И Тишка стал пробовать монету на зуб.
— Не берет нисколечко. Чистое серебро, — сказал он с уважением.
— Эх, кабы мне такую! — вздохнула Лушка.
—Т ебе-е! Вот еще! Да ты не знаешь, что с такими деньгами и делать-то! — сказал ей Тишка. — Тебе бы копейку или семик. Вот это твои деньги.
— Не знаю! — передразнила его Лушка.
— Ну, что бы ты сделала?
— Я-то? — заговорила Лушка, захлебываясь словами. — Я-то? Перво-наперво купила бы обнову.
— А еще что?
— Козловые башмаки со скрипом.
— А еще чего?
— Бусы стеклянные с лентами.
— А еще чего?
— А еще гостинцев.
— Ишь, жаднюга! Отойди отсюда. Не по носу тебе товар. Мой, значит, рублевик.
Тишка повернул рубль изображением царицы кверху, пошлепал по нему своей грязной ладошкой и, подумав немного, сунул монету в рот — больше ему некуда было спрятать такую ценную вещь.

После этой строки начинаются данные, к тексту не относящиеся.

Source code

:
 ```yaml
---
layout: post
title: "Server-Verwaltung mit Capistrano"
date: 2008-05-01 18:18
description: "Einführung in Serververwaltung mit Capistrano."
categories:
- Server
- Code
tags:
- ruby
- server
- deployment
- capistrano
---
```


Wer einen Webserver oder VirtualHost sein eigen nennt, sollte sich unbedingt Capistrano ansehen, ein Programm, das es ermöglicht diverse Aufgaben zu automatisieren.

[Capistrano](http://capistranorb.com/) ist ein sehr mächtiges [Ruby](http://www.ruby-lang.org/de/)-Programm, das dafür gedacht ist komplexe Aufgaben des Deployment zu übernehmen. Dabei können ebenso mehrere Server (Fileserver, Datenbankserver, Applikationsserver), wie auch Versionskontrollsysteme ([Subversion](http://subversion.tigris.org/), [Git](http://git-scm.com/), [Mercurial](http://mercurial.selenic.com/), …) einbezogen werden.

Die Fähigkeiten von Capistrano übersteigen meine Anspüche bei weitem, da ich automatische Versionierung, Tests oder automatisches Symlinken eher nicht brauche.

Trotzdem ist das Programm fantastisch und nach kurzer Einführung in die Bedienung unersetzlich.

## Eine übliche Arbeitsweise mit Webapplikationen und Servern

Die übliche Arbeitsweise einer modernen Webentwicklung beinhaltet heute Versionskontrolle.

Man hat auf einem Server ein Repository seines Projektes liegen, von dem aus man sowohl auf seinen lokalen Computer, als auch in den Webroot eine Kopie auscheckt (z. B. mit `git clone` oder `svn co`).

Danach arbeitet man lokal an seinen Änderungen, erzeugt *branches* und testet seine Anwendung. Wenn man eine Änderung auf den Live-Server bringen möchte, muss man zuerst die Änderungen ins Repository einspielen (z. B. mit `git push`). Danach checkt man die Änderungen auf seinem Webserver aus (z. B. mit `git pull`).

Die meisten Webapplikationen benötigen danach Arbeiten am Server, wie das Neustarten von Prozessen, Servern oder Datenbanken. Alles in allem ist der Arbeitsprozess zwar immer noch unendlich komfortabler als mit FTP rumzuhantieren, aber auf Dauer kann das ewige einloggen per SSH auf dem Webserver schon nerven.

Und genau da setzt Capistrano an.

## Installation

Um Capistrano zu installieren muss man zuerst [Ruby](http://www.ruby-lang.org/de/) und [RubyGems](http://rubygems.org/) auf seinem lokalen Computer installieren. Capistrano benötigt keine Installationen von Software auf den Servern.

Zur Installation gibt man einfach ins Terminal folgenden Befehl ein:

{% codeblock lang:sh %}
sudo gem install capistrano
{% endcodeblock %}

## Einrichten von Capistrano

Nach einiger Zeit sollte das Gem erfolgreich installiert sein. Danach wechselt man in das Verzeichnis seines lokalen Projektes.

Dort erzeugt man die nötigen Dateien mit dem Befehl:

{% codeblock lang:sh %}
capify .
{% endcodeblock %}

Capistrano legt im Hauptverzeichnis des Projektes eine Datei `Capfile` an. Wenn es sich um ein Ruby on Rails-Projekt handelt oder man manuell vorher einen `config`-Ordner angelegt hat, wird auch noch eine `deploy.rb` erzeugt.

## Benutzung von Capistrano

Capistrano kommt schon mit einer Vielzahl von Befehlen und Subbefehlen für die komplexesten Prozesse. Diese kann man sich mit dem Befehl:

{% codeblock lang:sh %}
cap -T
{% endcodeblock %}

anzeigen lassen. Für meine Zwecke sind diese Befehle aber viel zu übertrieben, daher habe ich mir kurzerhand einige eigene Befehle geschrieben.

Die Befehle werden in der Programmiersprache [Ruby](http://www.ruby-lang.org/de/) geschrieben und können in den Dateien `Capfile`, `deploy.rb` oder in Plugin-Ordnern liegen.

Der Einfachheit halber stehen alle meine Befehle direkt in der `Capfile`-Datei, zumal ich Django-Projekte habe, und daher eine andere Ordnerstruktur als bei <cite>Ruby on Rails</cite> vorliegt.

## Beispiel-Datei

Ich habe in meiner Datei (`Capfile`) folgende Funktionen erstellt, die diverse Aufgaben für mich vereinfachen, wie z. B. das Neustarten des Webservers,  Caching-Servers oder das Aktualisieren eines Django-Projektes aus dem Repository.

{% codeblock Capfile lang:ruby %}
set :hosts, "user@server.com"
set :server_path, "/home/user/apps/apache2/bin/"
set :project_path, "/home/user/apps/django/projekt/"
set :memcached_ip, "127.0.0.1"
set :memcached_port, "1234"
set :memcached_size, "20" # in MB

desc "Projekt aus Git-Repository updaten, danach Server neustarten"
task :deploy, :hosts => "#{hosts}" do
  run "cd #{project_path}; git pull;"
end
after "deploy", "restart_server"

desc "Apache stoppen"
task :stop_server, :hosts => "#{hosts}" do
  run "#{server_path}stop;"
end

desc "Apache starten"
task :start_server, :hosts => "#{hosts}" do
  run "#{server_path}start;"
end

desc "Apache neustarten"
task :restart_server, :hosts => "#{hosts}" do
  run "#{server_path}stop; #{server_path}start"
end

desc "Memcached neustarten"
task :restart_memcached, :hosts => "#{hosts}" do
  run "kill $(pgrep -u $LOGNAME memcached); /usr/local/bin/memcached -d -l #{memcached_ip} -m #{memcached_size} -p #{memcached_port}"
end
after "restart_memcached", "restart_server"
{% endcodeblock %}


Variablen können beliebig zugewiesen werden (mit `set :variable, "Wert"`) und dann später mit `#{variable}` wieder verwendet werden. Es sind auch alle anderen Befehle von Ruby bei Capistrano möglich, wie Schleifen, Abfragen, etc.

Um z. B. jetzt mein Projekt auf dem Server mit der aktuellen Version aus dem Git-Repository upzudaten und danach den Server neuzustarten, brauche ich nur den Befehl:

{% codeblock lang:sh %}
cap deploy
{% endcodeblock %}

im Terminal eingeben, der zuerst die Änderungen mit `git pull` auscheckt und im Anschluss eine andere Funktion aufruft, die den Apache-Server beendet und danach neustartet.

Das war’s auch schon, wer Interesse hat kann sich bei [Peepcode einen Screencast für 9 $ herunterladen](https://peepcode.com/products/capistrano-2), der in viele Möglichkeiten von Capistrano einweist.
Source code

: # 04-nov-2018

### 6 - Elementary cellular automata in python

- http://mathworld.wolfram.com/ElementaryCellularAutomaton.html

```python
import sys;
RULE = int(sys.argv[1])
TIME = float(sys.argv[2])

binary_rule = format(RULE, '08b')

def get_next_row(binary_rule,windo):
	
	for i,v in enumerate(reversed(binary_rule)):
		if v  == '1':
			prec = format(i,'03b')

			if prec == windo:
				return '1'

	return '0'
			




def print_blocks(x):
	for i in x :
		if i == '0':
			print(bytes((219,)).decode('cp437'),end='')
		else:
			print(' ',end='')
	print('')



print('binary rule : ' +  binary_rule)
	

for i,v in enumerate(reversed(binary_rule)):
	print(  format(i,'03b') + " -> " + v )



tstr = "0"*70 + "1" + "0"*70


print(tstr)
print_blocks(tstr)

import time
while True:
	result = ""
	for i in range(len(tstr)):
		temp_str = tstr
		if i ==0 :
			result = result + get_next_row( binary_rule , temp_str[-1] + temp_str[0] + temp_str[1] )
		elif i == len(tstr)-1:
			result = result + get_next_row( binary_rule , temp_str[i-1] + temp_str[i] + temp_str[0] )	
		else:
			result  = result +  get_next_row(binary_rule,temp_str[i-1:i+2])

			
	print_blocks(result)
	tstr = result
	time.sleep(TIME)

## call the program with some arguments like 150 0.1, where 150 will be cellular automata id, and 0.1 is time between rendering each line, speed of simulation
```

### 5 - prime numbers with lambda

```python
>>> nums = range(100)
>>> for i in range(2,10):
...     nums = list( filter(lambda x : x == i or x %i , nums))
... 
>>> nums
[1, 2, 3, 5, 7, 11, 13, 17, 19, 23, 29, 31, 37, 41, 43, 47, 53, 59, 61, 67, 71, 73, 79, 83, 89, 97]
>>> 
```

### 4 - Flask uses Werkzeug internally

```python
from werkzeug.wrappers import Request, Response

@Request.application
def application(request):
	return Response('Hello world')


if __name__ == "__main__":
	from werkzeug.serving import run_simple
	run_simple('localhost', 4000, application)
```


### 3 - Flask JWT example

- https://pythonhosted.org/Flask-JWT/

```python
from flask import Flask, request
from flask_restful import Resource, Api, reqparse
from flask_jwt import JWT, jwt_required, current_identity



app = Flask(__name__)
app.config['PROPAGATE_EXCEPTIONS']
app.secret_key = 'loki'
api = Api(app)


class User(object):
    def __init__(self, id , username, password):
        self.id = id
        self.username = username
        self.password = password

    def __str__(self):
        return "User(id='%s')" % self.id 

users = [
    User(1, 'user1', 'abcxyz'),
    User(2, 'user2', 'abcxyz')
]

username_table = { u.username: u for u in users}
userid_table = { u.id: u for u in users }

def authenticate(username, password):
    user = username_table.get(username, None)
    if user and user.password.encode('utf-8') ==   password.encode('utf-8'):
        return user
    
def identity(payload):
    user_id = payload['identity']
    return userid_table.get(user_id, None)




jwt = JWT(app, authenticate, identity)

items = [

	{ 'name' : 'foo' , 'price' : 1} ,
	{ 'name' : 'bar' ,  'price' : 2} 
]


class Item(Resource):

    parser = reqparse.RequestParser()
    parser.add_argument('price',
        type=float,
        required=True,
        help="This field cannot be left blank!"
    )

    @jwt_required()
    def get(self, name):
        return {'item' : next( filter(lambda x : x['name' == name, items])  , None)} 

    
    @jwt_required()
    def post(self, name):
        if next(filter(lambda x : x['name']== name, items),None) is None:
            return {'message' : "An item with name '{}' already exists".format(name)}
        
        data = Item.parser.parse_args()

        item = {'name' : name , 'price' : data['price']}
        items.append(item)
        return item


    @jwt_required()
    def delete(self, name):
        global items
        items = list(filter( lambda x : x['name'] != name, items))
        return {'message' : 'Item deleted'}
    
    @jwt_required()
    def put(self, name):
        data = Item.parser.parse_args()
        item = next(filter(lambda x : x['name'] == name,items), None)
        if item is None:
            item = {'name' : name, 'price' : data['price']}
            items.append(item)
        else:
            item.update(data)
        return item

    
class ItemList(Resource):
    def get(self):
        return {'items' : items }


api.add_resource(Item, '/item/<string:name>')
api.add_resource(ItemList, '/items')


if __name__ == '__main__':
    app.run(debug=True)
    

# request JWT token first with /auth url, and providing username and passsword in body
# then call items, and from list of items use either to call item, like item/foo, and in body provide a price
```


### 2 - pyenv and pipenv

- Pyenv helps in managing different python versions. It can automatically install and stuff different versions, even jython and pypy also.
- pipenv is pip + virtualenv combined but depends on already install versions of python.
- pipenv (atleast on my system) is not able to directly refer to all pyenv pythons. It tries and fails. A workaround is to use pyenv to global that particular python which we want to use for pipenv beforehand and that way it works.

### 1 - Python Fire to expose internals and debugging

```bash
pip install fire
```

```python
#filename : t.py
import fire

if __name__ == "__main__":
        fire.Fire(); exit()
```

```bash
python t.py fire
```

С минуту все трое сидели в полном молчании, тем более, что Тишке очень трудно было говорить с рублевиком во рту. Но затем он выплюнул его на руку и сказал так спокойно, словно речь шла о посторонних людях:
— Теперь, ваше сиятельство, нам с тобой больше не гулять. Больше мне господского дома не видать, и даже ходить мимо заказано.

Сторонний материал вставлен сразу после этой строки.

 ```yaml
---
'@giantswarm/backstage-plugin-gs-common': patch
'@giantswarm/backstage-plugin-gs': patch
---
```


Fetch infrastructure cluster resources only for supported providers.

— Я буду просить тетушку... — заикнулся было Вася, но Тишка прервал его:
— Они, тетушка-то, знаешь, что приказали? Чтобы, говорят, и духу его гусиного не было в господском доме. Это то-есть про меня. Чтобы я об нем никогда и не слыхала. Вот оно что!
— Правда, правда, — быстро заговорила Лушка. — Матка сама слышала.
— А я все-таки буду просить. Вот посмотришь... — сказал Вася.
— И смотреть тут нечего.
Тишка вздохнул и, сунув снова в рот свой серебряный рубль, побежал сгонять в кучу гусей, рассыпавшихся по поляне.
— Вася побрел куда глаза глядят.
Был полдень долгого майского дня. В церковной роще галдели в гнездах грачи. Парк за один день превратился в гигантский шатер листвы, земля покрылась яркой зеленью. Вдали блестел пруд, и в светлом воздухе особенно отчетливо выступал барский белый дом тяжелого старого стиля, с бельведером.
Над головой Васи, играя, поднялись откуда-то взявшиеся бабочки — желтая и огненная. На них стремительно налетел сорвавшийся с ближайшего дерева воробей, но ни одной не поймал и только расстроил их игру. Где-то в парке щелкали неугомонные соловьи. Со стороны невидимого села доносилось пение петухов. По небу плыли целые эскадры белых облаков.
Но все это не занимало, не рассеивало мыслей Васи. Все это, столь привычное и дорогое, теперь было ему не мило. Он должен был вернуться и понести свое наказание.
Вот и гульёнковская церковь. Сама белая, она просвечивает через сетку молодой листвы белоствольной березовой рощи.
Около нее, под березами, виднеется два-три каменных, поросших мхом памятника и целая россыпь простых деревянных крестов над могилками — большими и малыми.
Вот и старый кирпичный склеп. Вася остановился перед ним. Тут лежат и дед и прадед Васи. В этом же склепе три года назад похоронены его отец и мать. Над их могилой у самого входа — плиты из черного мрамора. Они заняли последние места.